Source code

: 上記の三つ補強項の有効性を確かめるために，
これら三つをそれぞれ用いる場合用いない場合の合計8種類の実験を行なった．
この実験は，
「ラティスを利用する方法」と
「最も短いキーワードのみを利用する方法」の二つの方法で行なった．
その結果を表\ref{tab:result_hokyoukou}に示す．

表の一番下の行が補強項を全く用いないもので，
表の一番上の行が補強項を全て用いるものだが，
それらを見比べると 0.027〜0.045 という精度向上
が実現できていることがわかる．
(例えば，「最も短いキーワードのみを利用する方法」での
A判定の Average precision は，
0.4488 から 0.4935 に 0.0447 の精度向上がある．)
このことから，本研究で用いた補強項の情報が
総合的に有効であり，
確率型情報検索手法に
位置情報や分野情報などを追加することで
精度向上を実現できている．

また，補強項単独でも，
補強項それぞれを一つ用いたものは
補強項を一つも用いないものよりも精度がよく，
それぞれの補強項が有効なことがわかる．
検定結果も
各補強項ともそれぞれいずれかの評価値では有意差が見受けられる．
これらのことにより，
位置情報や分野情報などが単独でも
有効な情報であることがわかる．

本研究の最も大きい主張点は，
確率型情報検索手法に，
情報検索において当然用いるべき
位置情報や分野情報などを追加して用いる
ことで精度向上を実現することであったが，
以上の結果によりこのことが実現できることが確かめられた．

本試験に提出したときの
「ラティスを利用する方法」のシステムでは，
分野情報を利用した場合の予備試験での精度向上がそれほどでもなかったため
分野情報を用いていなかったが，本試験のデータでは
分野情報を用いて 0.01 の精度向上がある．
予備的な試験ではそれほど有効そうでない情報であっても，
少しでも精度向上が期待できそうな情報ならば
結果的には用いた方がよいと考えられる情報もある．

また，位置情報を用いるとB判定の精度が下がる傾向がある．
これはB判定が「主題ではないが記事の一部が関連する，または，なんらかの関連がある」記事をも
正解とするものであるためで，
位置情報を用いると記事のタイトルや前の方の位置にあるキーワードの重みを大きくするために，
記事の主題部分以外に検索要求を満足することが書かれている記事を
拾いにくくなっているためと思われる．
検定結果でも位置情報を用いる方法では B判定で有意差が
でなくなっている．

What this task involves
Look through the listing, and copy each line that contains the word "最も短いキーワードのみを利用する方法".

Solved problem
「最も短いキーワードのみを利用する方法」の二つの方法で行なった．
(例えば，「最も短いキーワードのみを利用する方法」での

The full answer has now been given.